━━ LISTED RECORDS

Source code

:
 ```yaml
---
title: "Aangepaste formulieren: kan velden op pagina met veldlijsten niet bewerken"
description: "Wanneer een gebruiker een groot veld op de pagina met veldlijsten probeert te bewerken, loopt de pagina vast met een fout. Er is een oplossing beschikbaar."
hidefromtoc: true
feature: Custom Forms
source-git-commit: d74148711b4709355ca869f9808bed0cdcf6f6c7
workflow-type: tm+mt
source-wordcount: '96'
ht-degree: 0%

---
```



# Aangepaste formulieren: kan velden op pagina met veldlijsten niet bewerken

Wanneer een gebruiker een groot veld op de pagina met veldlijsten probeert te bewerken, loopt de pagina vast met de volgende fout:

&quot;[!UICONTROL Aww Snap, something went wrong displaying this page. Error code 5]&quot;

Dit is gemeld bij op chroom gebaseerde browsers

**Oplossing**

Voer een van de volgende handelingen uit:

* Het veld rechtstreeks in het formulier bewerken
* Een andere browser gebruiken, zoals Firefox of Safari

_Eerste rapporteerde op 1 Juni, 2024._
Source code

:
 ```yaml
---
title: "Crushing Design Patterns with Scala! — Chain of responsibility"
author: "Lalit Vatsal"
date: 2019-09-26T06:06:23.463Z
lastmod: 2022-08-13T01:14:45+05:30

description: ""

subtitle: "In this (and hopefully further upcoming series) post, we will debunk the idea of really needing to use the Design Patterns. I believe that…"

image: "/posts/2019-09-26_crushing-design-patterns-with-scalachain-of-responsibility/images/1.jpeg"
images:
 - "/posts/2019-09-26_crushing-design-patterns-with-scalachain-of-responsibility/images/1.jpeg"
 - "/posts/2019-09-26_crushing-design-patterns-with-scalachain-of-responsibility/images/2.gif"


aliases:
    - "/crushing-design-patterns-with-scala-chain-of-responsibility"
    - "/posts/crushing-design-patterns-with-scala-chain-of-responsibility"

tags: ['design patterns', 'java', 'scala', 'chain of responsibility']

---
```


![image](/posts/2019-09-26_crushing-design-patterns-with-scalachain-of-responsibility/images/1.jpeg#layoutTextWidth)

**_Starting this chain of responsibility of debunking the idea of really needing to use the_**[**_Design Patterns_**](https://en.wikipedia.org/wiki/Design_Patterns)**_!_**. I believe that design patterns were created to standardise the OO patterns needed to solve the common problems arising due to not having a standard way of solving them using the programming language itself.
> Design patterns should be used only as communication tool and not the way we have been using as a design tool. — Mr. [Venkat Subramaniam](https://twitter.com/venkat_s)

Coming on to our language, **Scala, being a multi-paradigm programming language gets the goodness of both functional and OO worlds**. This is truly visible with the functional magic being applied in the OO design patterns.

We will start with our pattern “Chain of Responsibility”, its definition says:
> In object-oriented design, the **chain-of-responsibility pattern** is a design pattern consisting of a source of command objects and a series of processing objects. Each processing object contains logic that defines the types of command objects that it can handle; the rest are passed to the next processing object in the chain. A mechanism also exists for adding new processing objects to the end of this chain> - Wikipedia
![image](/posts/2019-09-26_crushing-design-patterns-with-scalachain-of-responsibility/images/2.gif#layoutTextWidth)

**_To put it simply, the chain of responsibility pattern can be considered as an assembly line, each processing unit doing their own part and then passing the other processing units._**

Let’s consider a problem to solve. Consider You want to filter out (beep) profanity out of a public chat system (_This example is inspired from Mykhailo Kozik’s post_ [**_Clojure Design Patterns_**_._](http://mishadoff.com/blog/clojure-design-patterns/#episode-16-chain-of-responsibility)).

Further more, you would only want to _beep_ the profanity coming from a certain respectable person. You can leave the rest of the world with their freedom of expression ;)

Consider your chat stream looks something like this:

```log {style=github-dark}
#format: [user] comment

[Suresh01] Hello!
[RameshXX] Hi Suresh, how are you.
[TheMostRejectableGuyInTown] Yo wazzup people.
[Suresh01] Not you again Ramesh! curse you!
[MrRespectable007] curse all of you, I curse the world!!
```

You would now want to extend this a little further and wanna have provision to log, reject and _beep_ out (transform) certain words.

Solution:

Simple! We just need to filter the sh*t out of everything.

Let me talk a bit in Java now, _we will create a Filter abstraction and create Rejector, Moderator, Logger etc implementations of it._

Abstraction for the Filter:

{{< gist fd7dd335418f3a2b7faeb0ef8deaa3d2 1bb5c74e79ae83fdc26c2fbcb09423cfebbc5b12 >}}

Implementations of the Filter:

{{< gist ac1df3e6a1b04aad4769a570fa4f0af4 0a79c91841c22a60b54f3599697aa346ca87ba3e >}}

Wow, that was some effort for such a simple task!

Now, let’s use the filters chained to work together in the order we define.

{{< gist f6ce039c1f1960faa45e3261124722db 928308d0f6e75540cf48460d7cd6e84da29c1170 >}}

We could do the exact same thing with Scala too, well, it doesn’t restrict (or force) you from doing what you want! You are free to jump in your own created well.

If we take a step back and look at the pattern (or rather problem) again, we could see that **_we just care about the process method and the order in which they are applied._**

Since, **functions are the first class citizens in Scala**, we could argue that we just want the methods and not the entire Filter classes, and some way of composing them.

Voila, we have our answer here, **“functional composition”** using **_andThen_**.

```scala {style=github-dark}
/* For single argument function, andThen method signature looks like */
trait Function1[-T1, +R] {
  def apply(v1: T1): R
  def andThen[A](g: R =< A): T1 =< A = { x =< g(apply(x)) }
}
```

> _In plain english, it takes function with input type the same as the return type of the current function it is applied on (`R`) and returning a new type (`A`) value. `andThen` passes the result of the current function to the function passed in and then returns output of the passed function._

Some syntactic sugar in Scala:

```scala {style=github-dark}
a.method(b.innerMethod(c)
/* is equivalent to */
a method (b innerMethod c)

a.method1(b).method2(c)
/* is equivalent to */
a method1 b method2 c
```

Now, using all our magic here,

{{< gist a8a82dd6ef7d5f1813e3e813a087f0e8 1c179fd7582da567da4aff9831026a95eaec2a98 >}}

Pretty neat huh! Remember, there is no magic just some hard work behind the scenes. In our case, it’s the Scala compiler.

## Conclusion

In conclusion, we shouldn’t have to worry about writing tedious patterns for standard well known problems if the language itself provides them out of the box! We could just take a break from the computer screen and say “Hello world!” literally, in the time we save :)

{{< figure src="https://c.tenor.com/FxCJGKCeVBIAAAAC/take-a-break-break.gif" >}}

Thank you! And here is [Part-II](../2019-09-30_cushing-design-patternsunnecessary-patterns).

━━━━

* _WORK ITEM_: What are the lines, exactly as written above, from the line with "Wow, that was" to the line with "## Conclusion", both included? Output only those.

* _OUTPUT FOR THIS EXERCISE_:
Wow, that was some effort for such a simple task!

Now, let’s use the filters chained to work together in the order we define.

{{< gist f6ce039c1f1960faa45e3261124722db 928308d0f6e75540cf48460d7cd6e84da29c1170 >}}

We could do the exact same thing with Scala too, well, it doesn’t restrict (or force) you from doing what you want! You are free to jump in your own created well.

If we take a step back and look at the pattern (or rather problem) again, we could see that **_we just care about the process method and the order in which they are applied._**

Since, **functions are the first class citizens in Scala**, we could argue that we just want the methods and not the entire Filter classes, and some way of composing them.

Voila, we have our answer here, **“functional composition”** using **_andThen_**.

```scala {style=github-dark}
/* For single argument function, andThen method signature looks like */
trait Function1[-T1, +R] {
  def apply(v1: T1): R
  def andThen[A](g: R =< A): T1 =< A = { x =< g(apply(x)) }
}
```

> _In plain english, it takes function with input type the same as the return type of the current function it is applied on (`R`) and returning a new type (`A`) value. `andThen` passes the result of the current function to the function passed in and then returns output of the passed function._

Some syntactic sugar in Scala:

```scala {style=github-dark}
a.method(b.innerMethod(c)
/* is equivalent to */
a method (b innerMethod c)

a.method1(b).method2(c)
/* is equivalent to */
a method1 b method2 c
```

Now, using all our magic here,

{{< gist a8a82dd6ef7d5f1813e3e813a087f0e8 1c179fd7582da567da4aff9831026a95eaec2a98 >}}

Pretty neat huh! Remember, there is no magic just some hard work behind the scenes. In our case, it’s the Scala compiler.

## Conclusion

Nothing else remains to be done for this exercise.